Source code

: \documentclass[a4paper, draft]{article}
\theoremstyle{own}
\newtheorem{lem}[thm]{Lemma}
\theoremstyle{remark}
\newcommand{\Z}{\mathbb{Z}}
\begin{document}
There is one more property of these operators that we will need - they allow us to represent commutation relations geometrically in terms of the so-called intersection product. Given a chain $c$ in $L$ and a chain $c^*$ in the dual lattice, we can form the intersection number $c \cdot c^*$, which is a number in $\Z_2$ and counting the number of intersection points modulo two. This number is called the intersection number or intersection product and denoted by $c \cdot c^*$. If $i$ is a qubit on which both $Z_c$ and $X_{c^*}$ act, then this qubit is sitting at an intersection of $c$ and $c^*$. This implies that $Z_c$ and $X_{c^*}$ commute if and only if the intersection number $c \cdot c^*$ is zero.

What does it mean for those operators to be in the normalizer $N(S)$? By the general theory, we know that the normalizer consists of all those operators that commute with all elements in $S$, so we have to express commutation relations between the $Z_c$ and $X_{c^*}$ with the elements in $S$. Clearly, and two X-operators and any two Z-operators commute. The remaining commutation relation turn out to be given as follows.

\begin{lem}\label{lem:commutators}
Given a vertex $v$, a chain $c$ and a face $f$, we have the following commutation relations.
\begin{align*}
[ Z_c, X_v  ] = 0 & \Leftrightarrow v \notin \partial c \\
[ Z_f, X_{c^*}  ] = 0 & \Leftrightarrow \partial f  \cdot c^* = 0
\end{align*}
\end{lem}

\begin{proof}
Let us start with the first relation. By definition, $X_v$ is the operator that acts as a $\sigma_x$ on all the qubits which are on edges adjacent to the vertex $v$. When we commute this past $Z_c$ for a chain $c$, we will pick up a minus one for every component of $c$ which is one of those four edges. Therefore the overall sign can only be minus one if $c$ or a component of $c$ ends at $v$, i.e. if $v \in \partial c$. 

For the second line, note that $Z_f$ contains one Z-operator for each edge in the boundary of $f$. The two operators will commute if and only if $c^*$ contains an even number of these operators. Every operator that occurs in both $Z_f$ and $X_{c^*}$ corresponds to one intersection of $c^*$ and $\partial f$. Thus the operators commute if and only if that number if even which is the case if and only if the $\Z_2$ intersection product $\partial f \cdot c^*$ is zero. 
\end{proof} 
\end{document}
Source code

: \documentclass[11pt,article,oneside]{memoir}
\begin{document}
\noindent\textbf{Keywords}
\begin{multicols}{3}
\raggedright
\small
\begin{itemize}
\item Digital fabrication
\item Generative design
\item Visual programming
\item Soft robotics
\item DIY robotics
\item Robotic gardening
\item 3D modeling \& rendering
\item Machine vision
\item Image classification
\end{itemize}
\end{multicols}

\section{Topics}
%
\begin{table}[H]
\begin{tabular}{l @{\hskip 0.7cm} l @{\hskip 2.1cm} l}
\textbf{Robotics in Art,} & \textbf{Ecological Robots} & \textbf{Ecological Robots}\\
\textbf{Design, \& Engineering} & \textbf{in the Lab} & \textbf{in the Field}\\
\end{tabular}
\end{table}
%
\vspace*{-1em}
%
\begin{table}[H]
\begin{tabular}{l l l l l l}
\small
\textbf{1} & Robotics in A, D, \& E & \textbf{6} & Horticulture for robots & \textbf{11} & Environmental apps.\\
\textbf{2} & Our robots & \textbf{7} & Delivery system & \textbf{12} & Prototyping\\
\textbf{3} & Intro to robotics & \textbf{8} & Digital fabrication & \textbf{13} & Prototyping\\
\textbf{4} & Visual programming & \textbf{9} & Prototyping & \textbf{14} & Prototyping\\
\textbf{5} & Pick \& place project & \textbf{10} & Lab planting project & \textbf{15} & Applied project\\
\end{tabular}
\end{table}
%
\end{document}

=-=-=-=-=

### [Your assignment]
Return all lines from the data that include the string "Visual".

### [Reply to the exercise]
\item Visual programming
\textbf{4} & Visual programming & \textbf{9} & Prototyping & \textbf{14} & Prototyping\\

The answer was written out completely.